**What you need to do:** Search the data for "handlers". Each line containing it is to be copied.

*** Data for the task ***

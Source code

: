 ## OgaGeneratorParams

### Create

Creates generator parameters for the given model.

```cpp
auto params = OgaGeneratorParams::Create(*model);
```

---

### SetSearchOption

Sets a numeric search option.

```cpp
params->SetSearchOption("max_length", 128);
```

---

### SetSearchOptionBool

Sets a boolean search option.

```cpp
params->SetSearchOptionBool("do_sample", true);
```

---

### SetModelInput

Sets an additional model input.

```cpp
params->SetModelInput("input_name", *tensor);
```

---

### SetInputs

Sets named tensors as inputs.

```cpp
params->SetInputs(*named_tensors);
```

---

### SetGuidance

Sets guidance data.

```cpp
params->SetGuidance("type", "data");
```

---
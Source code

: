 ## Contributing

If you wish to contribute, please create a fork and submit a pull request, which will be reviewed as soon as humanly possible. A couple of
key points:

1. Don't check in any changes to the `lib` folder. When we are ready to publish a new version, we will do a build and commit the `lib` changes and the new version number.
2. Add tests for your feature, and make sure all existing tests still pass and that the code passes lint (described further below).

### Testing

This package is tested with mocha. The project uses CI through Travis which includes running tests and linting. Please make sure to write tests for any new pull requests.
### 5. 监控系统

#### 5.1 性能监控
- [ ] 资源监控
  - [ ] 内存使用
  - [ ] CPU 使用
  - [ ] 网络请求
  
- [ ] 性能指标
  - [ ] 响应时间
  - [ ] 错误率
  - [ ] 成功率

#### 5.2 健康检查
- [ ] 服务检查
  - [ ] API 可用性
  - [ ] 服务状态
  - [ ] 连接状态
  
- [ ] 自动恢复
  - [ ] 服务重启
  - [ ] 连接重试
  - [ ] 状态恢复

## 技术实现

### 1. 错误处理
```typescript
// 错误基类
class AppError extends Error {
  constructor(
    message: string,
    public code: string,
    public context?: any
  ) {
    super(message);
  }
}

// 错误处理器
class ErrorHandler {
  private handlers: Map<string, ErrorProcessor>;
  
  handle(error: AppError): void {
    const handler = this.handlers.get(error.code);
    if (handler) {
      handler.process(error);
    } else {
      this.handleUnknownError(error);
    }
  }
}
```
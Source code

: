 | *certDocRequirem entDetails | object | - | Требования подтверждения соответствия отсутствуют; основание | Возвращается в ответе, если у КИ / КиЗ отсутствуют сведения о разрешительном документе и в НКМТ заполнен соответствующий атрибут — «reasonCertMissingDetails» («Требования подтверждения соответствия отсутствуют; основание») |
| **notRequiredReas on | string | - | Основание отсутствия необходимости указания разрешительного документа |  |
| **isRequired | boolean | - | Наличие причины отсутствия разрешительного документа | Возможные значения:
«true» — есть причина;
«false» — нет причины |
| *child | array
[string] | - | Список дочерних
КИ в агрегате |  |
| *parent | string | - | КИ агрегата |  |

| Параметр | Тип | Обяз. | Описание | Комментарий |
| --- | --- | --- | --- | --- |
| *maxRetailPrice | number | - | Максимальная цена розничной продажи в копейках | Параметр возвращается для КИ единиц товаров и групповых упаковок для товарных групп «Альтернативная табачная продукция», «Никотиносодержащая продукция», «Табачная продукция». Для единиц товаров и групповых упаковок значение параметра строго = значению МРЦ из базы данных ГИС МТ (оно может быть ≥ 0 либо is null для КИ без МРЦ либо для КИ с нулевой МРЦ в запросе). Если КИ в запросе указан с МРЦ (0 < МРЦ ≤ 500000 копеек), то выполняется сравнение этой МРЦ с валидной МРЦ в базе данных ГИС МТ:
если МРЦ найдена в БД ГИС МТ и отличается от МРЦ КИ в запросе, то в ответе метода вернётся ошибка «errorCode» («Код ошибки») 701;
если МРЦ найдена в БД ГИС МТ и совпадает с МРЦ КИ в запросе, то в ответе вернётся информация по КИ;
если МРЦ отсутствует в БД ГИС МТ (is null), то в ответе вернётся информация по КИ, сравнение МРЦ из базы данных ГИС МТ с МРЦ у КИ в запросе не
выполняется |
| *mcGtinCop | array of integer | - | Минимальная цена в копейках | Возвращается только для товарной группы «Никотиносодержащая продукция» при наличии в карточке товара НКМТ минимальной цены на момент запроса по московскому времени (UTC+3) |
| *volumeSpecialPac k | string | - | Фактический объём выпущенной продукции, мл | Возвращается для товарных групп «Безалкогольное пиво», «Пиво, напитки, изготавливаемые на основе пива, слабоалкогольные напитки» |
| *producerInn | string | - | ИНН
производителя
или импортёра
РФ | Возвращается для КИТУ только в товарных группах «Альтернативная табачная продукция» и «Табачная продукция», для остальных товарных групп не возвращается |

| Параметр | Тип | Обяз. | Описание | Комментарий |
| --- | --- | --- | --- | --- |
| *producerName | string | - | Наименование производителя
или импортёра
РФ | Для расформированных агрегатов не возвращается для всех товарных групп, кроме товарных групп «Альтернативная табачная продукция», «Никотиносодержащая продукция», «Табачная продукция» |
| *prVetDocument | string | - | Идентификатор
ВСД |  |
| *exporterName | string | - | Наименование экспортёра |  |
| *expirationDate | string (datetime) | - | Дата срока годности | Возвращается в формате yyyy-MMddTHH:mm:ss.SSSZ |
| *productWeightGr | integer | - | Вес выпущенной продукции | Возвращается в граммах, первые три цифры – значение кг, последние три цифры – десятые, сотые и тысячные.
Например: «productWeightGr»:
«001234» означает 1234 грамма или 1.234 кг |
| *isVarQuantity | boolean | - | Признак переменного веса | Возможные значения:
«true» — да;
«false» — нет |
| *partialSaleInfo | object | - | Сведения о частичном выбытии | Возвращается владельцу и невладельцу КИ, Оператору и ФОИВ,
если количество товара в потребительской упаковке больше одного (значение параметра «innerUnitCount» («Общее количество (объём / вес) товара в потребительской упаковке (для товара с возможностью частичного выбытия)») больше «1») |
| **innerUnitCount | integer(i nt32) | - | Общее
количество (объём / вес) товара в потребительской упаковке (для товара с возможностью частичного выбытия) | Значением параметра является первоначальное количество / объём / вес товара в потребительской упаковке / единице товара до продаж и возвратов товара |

*** End of Data for the task ***
*** Data for the task ***

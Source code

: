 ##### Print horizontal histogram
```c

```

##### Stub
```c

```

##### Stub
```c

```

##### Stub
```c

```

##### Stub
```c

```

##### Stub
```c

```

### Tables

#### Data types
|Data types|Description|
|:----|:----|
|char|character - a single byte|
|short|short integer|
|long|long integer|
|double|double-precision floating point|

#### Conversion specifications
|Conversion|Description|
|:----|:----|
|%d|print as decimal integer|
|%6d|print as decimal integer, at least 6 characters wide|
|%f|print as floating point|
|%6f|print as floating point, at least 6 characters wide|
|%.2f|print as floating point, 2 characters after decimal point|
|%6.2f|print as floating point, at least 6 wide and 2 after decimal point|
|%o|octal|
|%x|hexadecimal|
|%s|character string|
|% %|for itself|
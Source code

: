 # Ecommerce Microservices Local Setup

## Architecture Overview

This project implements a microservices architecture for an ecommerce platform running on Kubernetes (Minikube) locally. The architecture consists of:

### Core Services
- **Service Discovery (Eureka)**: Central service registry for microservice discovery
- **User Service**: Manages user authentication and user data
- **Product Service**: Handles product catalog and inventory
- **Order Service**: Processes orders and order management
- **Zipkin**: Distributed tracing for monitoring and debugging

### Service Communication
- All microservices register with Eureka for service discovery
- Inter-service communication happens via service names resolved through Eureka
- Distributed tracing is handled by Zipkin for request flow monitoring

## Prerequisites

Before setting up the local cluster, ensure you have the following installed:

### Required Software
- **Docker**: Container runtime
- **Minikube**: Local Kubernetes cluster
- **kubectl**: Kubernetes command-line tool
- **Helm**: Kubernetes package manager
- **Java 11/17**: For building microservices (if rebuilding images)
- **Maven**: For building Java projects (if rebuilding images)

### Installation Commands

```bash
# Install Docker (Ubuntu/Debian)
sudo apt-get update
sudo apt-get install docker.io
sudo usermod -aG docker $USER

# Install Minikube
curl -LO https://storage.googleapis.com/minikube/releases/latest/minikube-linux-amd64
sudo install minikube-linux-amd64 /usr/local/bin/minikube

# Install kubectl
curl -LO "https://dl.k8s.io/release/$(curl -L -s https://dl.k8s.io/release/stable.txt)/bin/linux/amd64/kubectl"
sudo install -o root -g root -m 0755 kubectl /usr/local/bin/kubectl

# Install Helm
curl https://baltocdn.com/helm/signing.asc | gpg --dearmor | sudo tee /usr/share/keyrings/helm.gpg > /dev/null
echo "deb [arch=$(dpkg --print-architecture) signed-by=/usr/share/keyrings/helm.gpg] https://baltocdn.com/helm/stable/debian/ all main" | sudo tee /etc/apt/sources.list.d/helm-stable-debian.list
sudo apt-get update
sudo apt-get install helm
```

*** End of Data for the task ***

**Completed task:**
  private handlers: Map<string, ErrorProcessor>;
    const handler = this.handlers.get(error.code);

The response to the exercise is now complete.